1. An analog LED controller comprising:
a power supply terminal;
a plurality of color LED control circuits comprising a first color LED control circuit, one or more nth color LED control circuits and a Nth color LED control circuit, wherein 1<n>N and N=a total number of the color LED control circuits;
the first color LED control circuit comprising: (1) a first brightness control, (2) a first LED driver circuit coupled with the power supply terminal and the first brightness control, and (3) a first analog LED output terminal coupled to the first LED driver circuit;
each nth color LED control circuit comprising: (1) a nth brightness control, (2) a nth LED driver circuit coupled with the power supply terminal and the nth brightness control, ii and (3) a nth analog LED output terminal coupled to the nth LED driver circuit; and
the Nth color LED control circuit comprising: (1) a Nth brightness control, (2) a Nth LED driver circuit coupled with the power supply terminal and the Nth brightness control, and (3) a Nth analog LED output terminal coupled to the Nth LED driver circuit.
2. The controller as recited in claim 1, wherein the plurality of color LED control circuits are configured to control three or more color LEDs selected from the group of colors consisting essentially of blue, green, red, yellow, white, ultraviolet and infrared.
3. The controller as recited in claim 1, further comprising one or more color LEDs coupled to each of the plurality of analog LED output terminals.
4. The controller as recited in claim 3, wherein the color LEDs comprise one or more blue LEDs, one or more green LEDs and one or more red LEDs.
5. The controller as recited in claim 1, wherein N=3 and further comprising at least one tricolor LED coupled to the plurality of analog LED output terminals.
6. The controller as recited in claim 1, further comprising a set of color LEDs coupled to each of the plurality of analog LED output terminals wherein the color LEDs within each set of color LEDS are connected in parallel.
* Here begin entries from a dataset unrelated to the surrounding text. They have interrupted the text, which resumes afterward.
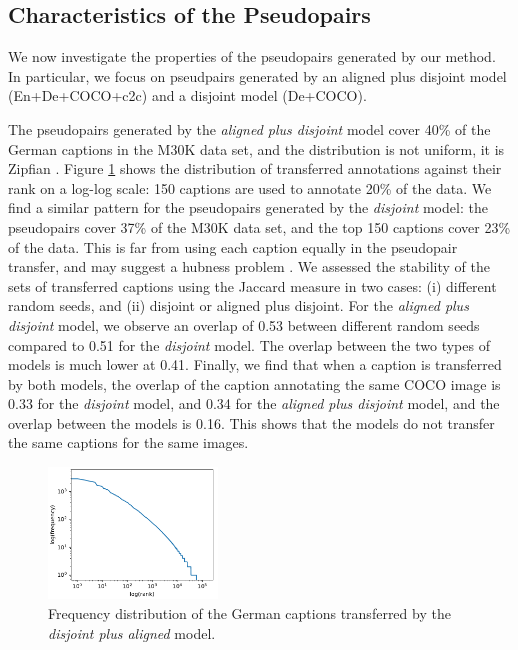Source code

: \subsection{Characteristics of the Pseudopairs}


We now investigate the properties of the pseudopairs generated by our method. In particular, we focus on pseudpairs generated by an aligned plus disjoint model (En+De+COCO+c2c) and a disjoint model (De+COCO).

The pseudopairs generated by the \textit{aligned plus disjoint} model cover 40\% of the German captions in the M30K data set, and the distribution is not uniform, it is Zipfian \cite{zipf1949human}. Figure \ref{fig:annotation_freq} shows the distribution of transferred annotations against their rank on a log-log scale: 150 captions are used to annotate 20\% of the data. We find a similar pattern for the pseudopairs generated by the \textit{disjoint} model: the pseudopairs cover 37\% of the M30K data set, and the top 150 captions cover 23\% of the data. This is far from using each caption equally in the pseudopair transfer, and may suggest a hubness problem \cite{dinu2014improving}. We assessed the stability of the sets of transferred captions using the Jaccard measure in two cases: (i) different random seeds, and (ii) disjoint or aligned plus disjoint. For the \emph{aligned plus disjoint} model, we observe an overlap of 0.53 between different random seeds compared to 0.51 for the \emph{disjoint} model. The overlap between the two types of models is much lower at 0.41. Finally, we find that when a caption is transferred by both models, the overlap of the caption annotating the same COCO image is 0.33 for the \emph{disjoint} model, and 0.34 for the \emph{aligned plus disjoint} model, and the overlap between the models is 0.16. This shows that the models do not transfer the same captions for the same images.

\begin{figure}[t]
    \centering
    \includegraphics[width=0.4\textwidth]{chapters/EMNLP/assets/annotation_freq.pdf}
    \caption{Frequency distribution of the German captions transferred by the \textit{disjoint plus aligned} model.}
    \label{fig:annotation_freq}
\end{figure}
7. The controller as recited in claim 6, wherein additional LEDs are added to each set of LEDs without having to modify the controller.
8. The controller as recited in claim 1, wherein the brightness controls are coupled to a diagnostic or testing device.
9. The controller as recited in claim 1, further comprising a power supply coupled to the power supply terminal.
10. The controller as recited in claim 1, wherein the brightness controls are manually controlled brightness controls.
11. The controller as recited in claim 1, wherein the brightness controls are automatically controlled brightness controls.
12. The controller as recited in claim 11, wherein the automatically controlled brightness controls comprise a diagnostic or testing device.
13. An analog LED controller comprising:
a power supply terminal;
a plurality of color LED control circuits comprising a first color LED control circuit, one or more nth color LED control circuits and a Nth color LED control circuit, wherein 1<n>N and N=a total number of the color LED control circuits;
the first color LED control circuit comprising: (1) a first brightness control, (2) a first LED driver circuit coupled with the power supply terminal and the first brightness control, and (3) a first analog LED output terminal coupled to the first LED driver circuit;
each nth color LED control circuit comprising: (1) a nth brightness control, (2) a nth LED driver circuit coupled with the power supply terminal and the nth brightness control, ii and (3) a nth analog LED output terminal coupled to the nth LED driver circuit;
the Nth color LED control circuit comprising: (1) a Nth brightness control, (2) a Nth LED driver circuit coupled with the power supply terminal and the Nth brightness control, and (3) a Nth analog LED output terminal coupled to the Nth LED driver circuit; and
wherein the first brightness control, each nth brightness control, and the Nth brightness control are coupled to a diagnostic or testing device.
14. The controller as recited in claim 13, wherein the plurality of color LED control circuits are configured to control three or more color LEDs selected from the group of colors consisting essentially of blue, green, red, yellow, white, ultraviolet and infrared.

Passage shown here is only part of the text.